• What the task requires
Repeat the data exactly, with every line included.

• Collection entries
☆ ☆ ☆ ☆ ☆ ☆ ☆
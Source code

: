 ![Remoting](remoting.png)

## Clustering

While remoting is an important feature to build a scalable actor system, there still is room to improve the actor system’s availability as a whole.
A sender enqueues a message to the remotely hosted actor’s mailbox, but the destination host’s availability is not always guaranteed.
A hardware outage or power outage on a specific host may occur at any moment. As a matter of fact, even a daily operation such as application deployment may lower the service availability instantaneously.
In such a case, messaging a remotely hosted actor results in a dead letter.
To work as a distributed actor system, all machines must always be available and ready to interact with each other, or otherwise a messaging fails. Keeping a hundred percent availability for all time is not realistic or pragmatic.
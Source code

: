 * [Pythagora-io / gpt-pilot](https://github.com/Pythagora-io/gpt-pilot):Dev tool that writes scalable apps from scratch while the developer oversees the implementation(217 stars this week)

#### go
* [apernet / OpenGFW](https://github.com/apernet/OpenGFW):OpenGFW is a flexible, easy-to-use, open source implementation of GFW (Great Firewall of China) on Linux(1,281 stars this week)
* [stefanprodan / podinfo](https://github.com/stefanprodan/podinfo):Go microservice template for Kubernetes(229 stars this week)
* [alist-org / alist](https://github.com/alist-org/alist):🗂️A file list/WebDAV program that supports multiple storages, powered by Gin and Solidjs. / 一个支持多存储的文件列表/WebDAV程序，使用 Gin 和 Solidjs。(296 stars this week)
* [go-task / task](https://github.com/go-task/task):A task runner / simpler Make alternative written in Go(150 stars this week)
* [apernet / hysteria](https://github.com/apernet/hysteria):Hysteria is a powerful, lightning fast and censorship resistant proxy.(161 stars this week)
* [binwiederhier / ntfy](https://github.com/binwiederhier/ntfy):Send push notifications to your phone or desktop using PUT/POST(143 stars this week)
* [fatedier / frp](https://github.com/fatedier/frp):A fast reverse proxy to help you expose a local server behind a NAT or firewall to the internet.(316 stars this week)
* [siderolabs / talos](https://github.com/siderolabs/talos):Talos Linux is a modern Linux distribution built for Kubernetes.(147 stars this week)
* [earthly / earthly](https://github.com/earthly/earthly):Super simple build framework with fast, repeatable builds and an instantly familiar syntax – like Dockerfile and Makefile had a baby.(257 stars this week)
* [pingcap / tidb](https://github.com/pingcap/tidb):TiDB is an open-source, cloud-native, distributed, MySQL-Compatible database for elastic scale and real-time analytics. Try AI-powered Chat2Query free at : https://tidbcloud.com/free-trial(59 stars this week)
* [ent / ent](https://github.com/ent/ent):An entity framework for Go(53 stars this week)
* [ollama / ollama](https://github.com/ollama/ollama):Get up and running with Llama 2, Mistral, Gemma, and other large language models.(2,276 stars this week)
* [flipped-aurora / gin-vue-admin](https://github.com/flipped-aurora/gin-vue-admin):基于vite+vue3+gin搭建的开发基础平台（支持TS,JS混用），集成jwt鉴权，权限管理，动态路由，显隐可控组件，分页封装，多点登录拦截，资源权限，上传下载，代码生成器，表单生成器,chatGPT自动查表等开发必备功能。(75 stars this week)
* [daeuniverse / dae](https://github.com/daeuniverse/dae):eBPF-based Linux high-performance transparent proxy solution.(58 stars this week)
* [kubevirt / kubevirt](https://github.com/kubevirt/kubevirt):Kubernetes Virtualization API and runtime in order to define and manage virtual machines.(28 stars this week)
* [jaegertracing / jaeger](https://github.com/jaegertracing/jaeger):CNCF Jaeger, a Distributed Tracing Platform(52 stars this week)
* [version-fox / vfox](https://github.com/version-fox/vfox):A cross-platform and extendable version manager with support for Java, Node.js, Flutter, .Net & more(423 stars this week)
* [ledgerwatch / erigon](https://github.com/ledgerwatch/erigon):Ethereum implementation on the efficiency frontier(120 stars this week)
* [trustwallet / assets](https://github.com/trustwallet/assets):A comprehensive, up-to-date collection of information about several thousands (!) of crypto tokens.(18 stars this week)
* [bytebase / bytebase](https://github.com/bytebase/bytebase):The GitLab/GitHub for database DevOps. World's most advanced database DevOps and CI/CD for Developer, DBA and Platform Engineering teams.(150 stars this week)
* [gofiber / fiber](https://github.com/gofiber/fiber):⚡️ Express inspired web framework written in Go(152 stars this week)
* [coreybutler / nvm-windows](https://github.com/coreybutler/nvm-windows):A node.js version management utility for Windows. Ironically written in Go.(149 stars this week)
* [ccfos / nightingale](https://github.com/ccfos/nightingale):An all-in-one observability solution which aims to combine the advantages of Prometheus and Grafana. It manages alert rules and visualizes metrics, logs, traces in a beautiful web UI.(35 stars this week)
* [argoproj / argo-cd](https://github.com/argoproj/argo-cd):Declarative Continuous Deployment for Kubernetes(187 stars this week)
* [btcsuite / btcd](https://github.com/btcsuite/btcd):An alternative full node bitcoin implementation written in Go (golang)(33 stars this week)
☆ ☆ ☆ ☆ ☆ ☆ ☆
• Written reply
Source code

: ![Remoting](remoting.png)

## Clustering

While remoting is an important feature to build a scalable actor system, there still is room to improve the actor system’s availability as a whole.
A sender enqueues a message to the remotely hosted actor’s mailbox, but the destination host’s availability is not always guaranteed.
A hardware outage or power outage on a specific host may occur at any moment. As a matter of fact, even a daily operation such as application deployment may lower the service availability instantaneously.
In such a case, messaging a remotely hosted actor results in a dead letter.
To work as a distributed actor system, all machines must always be available and ready to interact with each other, or otherwise a messaging fails. Keeping a hundred percent availability for all time is not realistic or pragmatic.
Source code

: * [Pythagora-io / gpt-pilot](https://github.com/Pythagora-io/gpt-pilot):Dev tool that writes scalable apps from scratch while the developer oversees the implementation(217 stars this week)

#### go
* [apernet / OpenGFW](https://github.com/apernet/OpenGFW):OpenGFW is a flexible, easy-to-use, open source implementation of GFW (Great Firewall of China) on Linux(1,281 stars this week)
* [stefanprodan / podinfo](https://github.com/stefanprodan/podinfo):Go microservice template for Kubernetes(229 stars this week)
* [alist-org / alist](https://github.com/alist-org/alist):🗂️A file list/WebDAV program that supports multiple storages, powered by Gin and Solidjs. / 一个支持多存储的文件列表/WebDAV程序，使用 Gin 和 Solidjs。(296 stars this week)
* [go-task / task](https://github.com/go-task/task):A task runner / simpler Make alternative written in Go(150 stars this week)
* [apernet / hysteria](https://github.com/apernet/hysteria):Hysteria is a powerful, lightning fast and censorship resistant proxy.(161 stars this week)
* [binwiederhier / ntfy](https://github.com/binwiederhier/ntfy):Send push notifications to your phone or desktop using PUT/POST(143 stars this week)
* [fatedier / frp](https://github.com/fatedier/frp):A fast reverse proxy to help you expose a local server behind a NAT or firewall to the internet.(316 stars this week)
* [siderolabs / talos](https://github.com/siderolabs/talos):Talos Linux is a modern Linux distribution built for Kubernetes.(147 stars this week)
* [earthly / earthly](https://github.com/earthly/earthly):Super simple build framework with fast, repeatable builds and an instantly familiar syntax – like Dockerfile and Makefile had a baby.(257 stars this week)
* [pingcap / tidb](https://github.com/pingcap/tidb):TiDB is an open-source, cloud-native, distributed, MySQL-Compatible database for elastic scale and real-time analytics. Try AI-powered Chat2Query free at : https://tidbcloud.com/free-trial(59 stars this week)
* [ent / ent](https://github.com/ent/ent):An entity framework for Go(53 stars this week)
* [ollama / ollama](https://github.com/ollama/ollama):Get up and running with Llama 2, Mistral, Gemma, and other large language models.(2,276 stars this week)
* [flipped-aurora / gin-vue-admin](https://github.com/flipped-aurora/gin-vue-admin):基于vite+vue3+gin搭建的开发基础平台（支持TS,JS混用），集成jwt鉴权，权限管理，动态路由，显隐可控组件，分页封装，多点登录拦截，资源权限，上传下载，代码生成器，表单生成器,chatGPT自动查表等开发必备功能。(75 stars this week)
* [daeuniverse / dae](https://github.com/daeuniverse/dae):eBPF-based Linux high-performance transparent proxy solution.(58 stars this week)
* [kubevirt / kubevirt](https://github.com/kubevirt/kubevirt):Kubernetes Virtualization API and runtime in order to define and manage virtual machines.(28 stars this week)
* [jaegertracing / jaeger](https://github.com/jaegertracing/jaeger):CNCF Jaeger, a Distributed Tracing Platform(52 stars this week)
* [version-fox / vfox](https://github.com/version-fox/vfox):A cross-platform and extendable version manager with support for Java, Node.js, Flutter, .Net & more(423 stars this week)
* [ledgerwatch / erigon](https://github.com/ledgerwatch/erigon):Ethereum implementation on the efficiency frontier(120 stars this week)
* [trustwallet / assets](https://github.com/trustwallet/assets):A comprehensive, up-to-date collection of information about several thousands (!) of crypto tokens.(18 stars this week)
* [bytebase / bytebase](https://github.com/bytebase/bytebase):The GitLab/GitHub for database DevOps. World's most advanced database DevOps and CI/CD for Developer, DBA and Platform Engineering teams.(150 stars this week)
* [gofiber / fiber](https://github.com/gofiber/fiber):⚡️ Express inspired web framework written in Go(152 stars this week)
* [coreybutler / nvm-windows](https://github.com/coreybutler/nvm-windows):A node.js version management utility for Windows. Ironically written in Go.(149 stars this week)
* [ccfos / nightingale](https://github.com/ccfos/nightingale):An all-in-one observability solution which aims to combine the advantages of Prometheus and Grafana. It manages alert rules and visualizes metrics, logs, traces in a beautiful web UI.(35 stars this week)
* [argoproj / argo-cd](https://github.com/argoproj/argo-cd):Declarative Continuous Deployment for Kubernetes(187 stars this week)
* [btcsuite / btcd](https://github.com/btcsuite/btcd):An alternative full node bitcoin implementation written in Go (golang)(33 stars this week)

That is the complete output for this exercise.